- **EXTRACTED INFORMATION**
-- Opening Marker --
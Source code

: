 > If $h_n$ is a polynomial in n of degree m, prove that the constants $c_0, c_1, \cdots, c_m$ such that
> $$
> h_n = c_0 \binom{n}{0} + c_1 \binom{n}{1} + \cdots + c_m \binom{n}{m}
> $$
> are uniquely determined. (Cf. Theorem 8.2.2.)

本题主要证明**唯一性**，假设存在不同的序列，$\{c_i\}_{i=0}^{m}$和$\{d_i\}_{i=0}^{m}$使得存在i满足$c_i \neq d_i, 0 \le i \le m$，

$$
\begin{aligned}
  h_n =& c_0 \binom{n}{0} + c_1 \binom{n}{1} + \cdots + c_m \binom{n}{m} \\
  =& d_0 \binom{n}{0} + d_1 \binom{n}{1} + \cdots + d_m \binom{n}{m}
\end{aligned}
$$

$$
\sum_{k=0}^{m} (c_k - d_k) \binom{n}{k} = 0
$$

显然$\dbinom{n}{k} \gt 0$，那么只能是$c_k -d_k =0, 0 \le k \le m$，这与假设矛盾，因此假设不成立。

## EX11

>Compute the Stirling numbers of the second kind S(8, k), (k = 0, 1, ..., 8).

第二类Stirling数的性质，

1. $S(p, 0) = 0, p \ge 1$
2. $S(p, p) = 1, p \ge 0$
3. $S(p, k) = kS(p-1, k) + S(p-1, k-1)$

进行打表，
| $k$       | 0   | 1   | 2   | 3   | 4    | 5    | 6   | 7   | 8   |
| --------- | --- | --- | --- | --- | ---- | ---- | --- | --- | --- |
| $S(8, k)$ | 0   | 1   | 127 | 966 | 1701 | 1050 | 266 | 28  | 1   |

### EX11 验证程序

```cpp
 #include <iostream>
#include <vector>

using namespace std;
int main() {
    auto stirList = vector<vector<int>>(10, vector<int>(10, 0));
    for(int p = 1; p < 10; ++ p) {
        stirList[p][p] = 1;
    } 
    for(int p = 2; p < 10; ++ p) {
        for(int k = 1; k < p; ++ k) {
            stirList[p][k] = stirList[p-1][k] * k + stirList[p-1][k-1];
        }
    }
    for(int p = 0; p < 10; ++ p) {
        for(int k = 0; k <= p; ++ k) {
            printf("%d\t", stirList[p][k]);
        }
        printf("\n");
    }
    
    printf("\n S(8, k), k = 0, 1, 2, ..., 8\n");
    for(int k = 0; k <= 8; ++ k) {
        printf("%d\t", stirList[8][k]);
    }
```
-- Closing Marker --
-- Opening Marker --
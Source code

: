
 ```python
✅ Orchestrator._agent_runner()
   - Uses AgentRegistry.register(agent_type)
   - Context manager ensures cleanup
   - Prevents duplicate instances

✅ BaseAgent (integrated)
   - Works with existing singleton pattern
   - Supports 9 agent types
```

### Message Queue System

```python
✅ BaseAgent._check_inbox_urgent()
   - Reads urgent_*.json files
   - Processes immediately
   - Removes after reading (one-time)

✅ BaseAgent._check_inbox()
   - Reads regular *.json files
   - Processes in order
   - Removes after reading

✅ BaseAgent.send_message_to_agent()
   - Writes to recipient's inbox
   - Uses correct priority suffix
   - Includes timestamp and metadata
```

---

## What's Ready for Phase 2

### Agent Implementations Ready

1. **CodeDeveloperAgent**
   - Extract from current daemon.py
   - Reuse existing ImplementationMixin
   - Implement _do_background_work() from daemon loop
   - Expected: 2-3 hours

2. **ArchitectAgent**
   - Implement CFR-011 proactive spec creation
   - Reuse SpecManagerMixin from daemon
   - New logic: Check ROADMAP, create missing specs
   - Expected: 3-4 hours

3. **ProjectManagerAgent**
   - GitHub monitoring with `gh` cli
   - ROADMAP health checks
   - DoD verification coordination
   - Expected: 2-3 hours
-- Closing Marker --
- **TASK DETAILS**
Using the listing, copy every line where the word "with" shows up.

- **TASK ANSWER**
   - Works with existing singleton pattern
   - GitHub monitoring with `gh` cli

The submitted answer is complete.